# Brief
Print the entries below in their entirety, exactly as they are written.
Dataset records below:
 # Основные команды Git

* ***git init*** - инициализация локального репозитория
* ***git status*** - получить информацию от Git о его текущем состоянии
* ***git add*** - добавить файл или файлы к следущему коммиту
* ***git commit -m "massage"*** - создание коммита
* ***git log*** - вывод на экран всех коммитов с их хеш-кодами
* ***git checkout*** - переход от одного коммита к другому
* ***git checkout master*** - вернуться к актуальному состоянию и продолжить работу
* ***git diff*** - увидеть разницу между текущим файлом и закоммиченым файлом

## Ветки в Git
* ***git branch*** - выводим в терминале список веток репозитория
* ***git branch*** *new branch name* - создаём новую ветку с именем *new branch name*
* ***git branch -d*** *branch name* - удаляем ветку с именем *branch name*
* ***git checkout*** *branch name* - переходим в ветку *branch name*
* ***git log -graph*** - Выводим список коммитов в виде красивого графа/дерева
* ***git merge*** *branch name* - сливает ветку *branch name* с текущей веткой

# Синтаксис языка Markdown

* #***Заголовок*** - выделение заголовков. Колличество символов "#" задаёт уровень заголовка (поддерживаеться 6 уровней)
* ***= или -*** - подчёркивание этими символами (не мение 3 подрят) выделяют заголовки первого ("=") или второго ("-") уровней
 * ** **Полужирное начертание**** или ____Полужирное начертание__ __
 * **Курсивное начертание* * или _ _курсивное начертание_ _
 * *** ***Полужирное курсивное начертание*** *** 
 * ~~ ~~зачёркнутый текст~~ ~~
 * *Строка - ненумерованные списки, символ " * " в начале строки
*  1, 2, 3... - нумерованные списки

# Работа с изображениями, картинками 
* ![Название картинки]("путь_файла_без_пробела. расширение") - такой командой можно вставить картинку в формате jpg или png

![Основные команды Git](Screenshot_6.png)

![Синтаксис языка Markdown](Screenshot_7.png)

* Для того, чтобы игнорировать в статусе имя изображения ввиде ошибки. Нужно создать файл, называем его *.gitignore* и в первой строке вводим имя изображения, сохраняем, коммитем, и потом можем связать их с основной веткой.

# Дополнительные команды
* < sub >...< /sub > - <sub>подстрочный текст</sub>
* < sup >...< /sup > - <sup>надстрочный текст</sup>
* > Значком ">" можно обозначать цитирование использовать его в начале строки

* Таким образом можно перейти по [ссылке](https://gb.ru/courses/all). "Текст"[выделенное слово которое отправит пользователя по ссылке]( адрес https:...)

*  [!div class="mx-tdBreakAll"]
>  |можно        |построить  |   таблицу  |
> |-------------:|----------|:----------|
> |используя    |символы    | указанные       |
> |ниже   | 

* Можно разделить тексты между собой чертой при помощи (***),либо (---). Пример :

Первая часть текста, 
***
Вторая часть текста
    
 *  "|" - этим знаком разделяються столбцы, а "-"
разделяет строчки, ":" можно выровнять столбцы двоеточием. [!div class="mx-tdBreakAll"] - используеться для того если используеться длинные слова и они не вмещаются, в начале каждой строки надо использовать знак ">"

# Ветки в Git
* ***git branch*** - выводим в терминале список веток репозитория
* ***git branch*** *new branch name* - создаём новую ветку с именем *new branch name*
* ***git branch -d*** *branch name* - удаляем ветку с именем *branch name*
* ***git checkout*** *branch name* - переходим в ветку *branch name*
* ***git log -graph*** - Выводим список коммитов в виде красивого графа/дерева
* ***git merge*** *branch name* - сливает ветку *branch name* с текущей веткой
End of Dataset records.
# Task response
 # Основные команды Git

* ***git init*** - инициализация локального репозитория
* ***git status*** - получить информацию от Git о его текущем состоянии
* ***git add*** - добавить файл или файлы к следущему коммиту
* ***git commit -m "massage"*** - создание коммита
* ***git log*** - вывод на экран всех коммитов с их хеш-кодами
* ***git checkout*** - переход от одного коммита к другому
* ***git checkout master*** - вернуться к актуальному состоянию и продолжить работу
* ***git diff*** - увидеть разницу между текущим файлом и закоммиченым файлом

## Ветки в Git
* ***git branch*** - выводим в терминале список веток репозитория
* ***git branch*** *new branch name* - создаём новую ветку с именем *new branch name*
* ***git branch -d*** *branch name* - удаляем ветку с именем *branch name*
* ***git checkout*** *branch name* - переходим в ветку *branch name*
* ***git log -graph*** - Выводим список коммитов в виде красивого графа/дерева
* ***git merge*** *branch name* - сливает ветку *branch name* с текущей веткой

# Синтаксис языка Markdown

* #***Заголовок*** - выделение заголовков. Колличество символов "#" задаёт уровень заголовка (поддерживаеться 6 уровней)
* ***= или -*** - подчёркивание этими символами (не мение 3 подрят) выделяют заголовки первого ("=") или второго ("-") уровней
 * ** **Полужирное начертание**** или ____Полужирное начертание__ __
 * **Курсивное начертание* * или _ _курсивное начертание_ _
 * *** ***Полужирное курсивное начертание*** *** 
 * ~~ ~~зачёркнутый текст~~ ~~
 * *Строка - ненумерованные списки, символ " * " в начале строки
*  1, 2, 3... - нумерованные списки

# Работа с изображениями, картинками 
* ![Название картинки]("путь_файла_без_пробела. расширение") - такой командой можно вставить картинку в формате jpg или png

![Основные команды Git](Screenshot_6.png)

![Синтаксис языка Markdown](Screenshot_7.png)

* Для того, чтобы игнорировать в статусе имя изображения ввиде ошибки. Нужно создать файл, называем его *.gitignore* и в первой строке вводим имя изображения, сохраняем, коммитем, и потом можем связать их с основной веткой.

# Дополнительные команды
* < sub >...< /sub > - <sub>подстрочный текст</sub>
* < sup >...< /sup > - <sup>надстрочный текст</sup>
* > Значком ">" можно обозначать цитирование использовать его в начале строки

* Таким образом можно перейти по [ссылке](https://gb.ru/courses/all). "Текст"[выделенное слово которое отправит пользователя по ссылке]( адрес https:...)

*  [!div class="mx-tdBreakAll"]
>  |можно        |построить  |   таблицу  |
> |-------------:|----------|:----------|
> |используя    |символы    | указанные       |
> |ниже   | 

* Можно разделить тексты между собой чертой при помощи (***),либо (---). Пример :

Первая часть текста, 
***
Вторая часть текста
    
 *  "|" - этим знаком разделяються столбцы, а "-"
разделяет строчки, ":" можно выровнять столбцы двоеточием. [!div class="mx-tdBreakAll"] - используеться для того если используеться длинные слова и они не вмещаются, в начале каждой строки надо использовать знак ">"

# Ветки в Git
* ***git branch*** - выводим в терминале список веток репозитория
* ***git branch*** *new branch name* - создаём новую ветку с именем *new branch name*
* ***git branch -d*** *branch name* - удаляем ветку с именем *branch name*
* ***git checkout*** *branch name* - переходим в ветку *branch name*
* ***git log -graph*** - Выводим список коммитов в виде красивого графа/дерева
* ***git merge*** *branch name* - сливает ветку *branch name* с текущей веткой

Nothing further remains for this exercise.